Once upon a time, there was a wooded wonderland where long-haired men and women wore flowers in their hair and often little else, where wood cabins nestled among cypresses and bougainvillea and the sound of birdsong mixed with guitars. Just a 10-minute drive north of Sunset Boulevard and Hollywood, Laurel Canyon was home to Joni Mitchell, The Doors, Crosby, Stills and Nash, Frank Zappa, The Mamas and The Papas, Jackson Browne and The Eagles.

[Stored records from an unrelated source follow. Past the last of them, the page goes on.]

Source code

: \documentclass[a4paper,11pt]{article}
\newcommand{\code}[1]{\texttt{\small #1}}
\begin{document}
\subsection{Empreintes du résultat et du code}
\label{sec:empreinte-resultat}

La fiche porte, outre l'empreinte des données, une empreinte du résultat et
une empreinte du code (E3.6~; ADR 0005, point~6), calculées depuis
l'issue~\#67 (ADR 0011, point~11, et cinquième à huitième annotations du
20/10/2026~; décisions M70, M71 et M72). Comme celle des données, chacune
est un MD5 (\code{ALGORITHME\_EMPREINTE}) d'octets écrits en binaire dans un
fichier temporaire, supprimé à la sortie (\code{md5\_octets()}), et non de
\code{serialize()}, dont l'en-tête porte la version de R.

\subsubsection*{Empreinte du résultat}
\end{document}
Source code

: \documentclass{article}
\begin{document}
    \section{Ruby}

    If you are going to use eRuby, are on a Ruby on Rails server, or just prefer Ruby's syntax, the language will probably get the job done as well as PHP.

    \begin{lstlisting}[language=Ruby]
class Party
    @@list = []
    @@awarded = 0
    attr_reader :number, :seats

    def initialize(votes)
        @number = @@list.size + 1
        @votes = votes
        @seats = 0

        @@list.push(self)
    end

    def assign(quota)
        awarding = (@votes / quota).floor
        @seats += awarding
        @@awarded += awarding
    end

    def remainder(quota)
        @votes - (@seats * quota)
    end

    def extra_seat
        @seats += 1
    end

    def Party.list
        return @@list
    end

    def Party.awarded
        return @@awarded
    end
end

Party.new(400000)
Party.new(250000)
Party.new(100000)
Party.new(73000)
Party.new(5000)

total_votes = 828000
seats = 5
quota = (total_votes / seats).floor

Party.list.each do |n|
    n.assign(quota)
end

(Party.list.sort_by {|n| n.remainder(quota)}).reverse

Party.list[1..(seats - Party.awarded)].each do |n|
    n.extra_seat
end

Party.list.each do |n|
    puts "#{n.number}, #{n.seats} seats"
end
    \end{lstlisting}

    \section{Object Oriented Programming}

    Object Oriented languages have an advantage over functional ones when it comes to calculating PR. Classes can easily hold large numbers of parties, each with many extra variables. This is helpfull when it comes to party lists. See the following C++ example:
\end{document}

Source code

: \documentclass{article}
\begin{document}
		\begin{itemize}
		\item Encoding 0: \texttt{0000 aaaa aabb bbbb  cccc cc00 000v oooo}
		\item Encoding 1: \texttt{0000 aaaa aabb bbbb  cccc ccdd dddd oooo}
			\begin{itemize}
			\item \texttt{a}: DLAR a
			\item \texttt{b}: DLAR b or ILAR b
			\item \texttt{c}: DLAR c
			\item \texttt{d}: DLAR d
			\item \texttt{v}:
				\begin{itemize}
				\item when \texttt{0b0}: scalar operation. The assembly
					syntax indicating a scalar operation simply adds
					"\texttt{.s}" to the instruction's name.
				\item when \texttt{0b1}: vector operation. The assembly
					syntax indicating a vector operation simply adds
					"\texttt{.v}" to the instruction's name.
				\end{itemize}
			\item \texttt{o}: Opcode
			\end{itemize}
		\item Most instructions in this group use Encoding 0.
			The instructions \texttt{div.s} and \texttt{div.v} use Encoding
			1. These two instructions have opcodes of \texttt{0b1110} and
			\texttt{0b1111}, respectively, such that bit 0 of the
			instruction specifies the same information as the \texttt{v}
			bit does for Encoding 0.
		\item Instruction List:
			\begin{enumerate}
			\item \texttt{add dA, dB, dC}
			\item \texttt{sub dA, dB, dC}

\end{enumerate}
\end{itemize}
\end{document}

It is now the subject of a two-part BBC Radio 2 documentary and a book. Both explore the Canyon's heyday in the late 1960s and early 1970s, when it inspired albums including Mitchell's Ladies of the Canyon, John Mayall's Blues from Laurel Canyon and countless songs including The Doors' "Love Street" and The Mamas and The Papas' "12.30 (Young Girls are Coming to the Canyon)".

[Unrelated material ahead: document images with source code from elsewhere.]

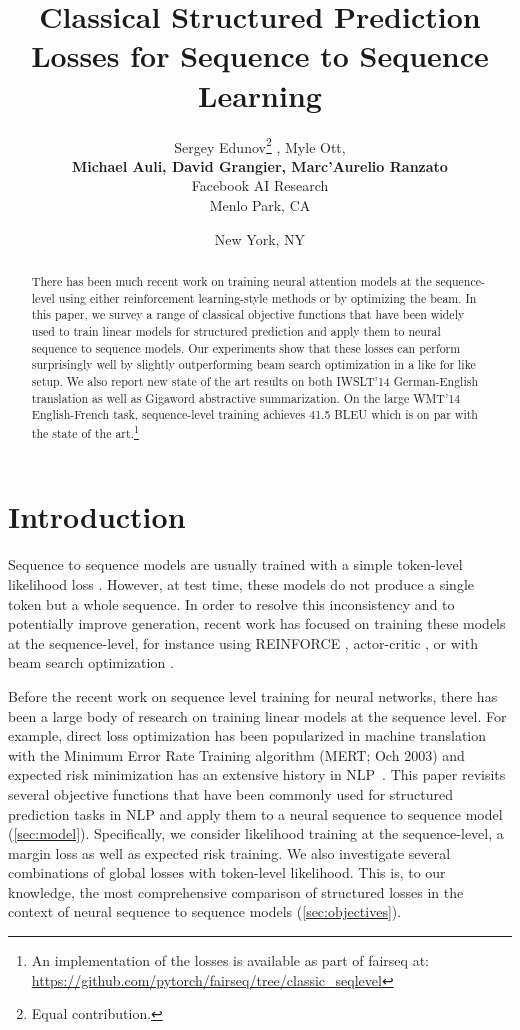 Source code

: \documentclass[11pt,a4paper]{article}
\title{Classical Structured Prediction Losses for Sequence to Sequence Learning}
\author{
  Sergey Edunov\thanks{\hspace{0.075in}Equal contribution.} , Myle Ott\samethanks\hspace{0.05in}, \\
  {\bf Michael Auli, David Grangier, Marc'Aurelio Ranzato} \\
  Facebook AI Research \\
  Menlo Park, CA \and New York, NY
}
\date{}
\begin{document}
\maketitle

\begin{abstract}
There has been much recent work on training neural attention models at the sequence-level using either reinforcement learning-style methods or by optimizing the beam. In this paper, we survey a range of classical objective functions that have been widely used to train linear models for structured prediction and apply them to neural sequence to sequence models.
Our experiments show that these losses can perform surprisingly well by slightly outperforming beam search optimization in a like for like setup.
We also report new state of the art results on both IWSLT'14 German-English translation as well as Gigaword abstractive summarization. 
On the large WMT'14 English-French task, sequence-level training achieves 41.5 BLEU which is on par with the state of the art.\footnote{An implementation of the losses is available as part of fairseq at:\\
\url{https://github.com/pytorch/fairseq/tree/classic_seqlevel}}
\end{abstract}

\section{Introduction}

Sequence to sequence models are usually trained with a simple token-level likelihood loss \citep{sutskever2014sequence,bahdanau2014neural}.
However, at test time, these models do not produce a single token but a whole sequence. In order to resolve this inconsistency and to potentially improve generation, recent work has focused on training these models at the sequence-level,
for instance using REINFORCE \citep{ranzato2015sequence}, actor-critic \citep{bahdanau2016ac}, or with beam search optimization \citep{wiseman2016acl}.

Before the recent work on sequence level training for neural networks, there has been a large body of research on training linear models at the sequence level.
For example, direct loss optimization has been popularized in machine translation with the Minimum Error Rate Training algorithm (MERT; Och 2003)\nocite{och:2003:acl} and expected risk minimization has an extensive history in NLP~\cite{smith+eisner2006acl,rosti:2010:wmt,green:2014:wmt}.
This paper revisits several objective functions that have been commonly used for structured prediction tasks in NLP \citep{gimpel+smith2010acl} and apply them to a neural sequence to sequence model \citep{gehring2017icml} (\textsection\ref{sec:model}).
Specifically, we consider likelihood training at the sequence-level, a margin loss as well as expected risk training.
We also investigate several combinations of global losses with token-level likelihood.
This is, to our knowledge, the most comprehensive comparison of structured losses in the context of neural sequence to sequence models (\textsection\ref{sec:objectives}).
\end{document}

The Canyon attracted mavericks and celebrities almost from the turn of the last century. Bohemians built chalet-style cabins while wealthy industrialists built mock-Tudor villas or Cape Cod-style retreats. In the 1930s, Hollywood stars discovered the area. The Garden of Allah, a hotel on the edge of the Canyon soon became the hedonistic hang-out of A-listers. Three decades later it was bulldozed for a mini-mall. This subsequently inspired Mitchell's "Big Yellow Taxi".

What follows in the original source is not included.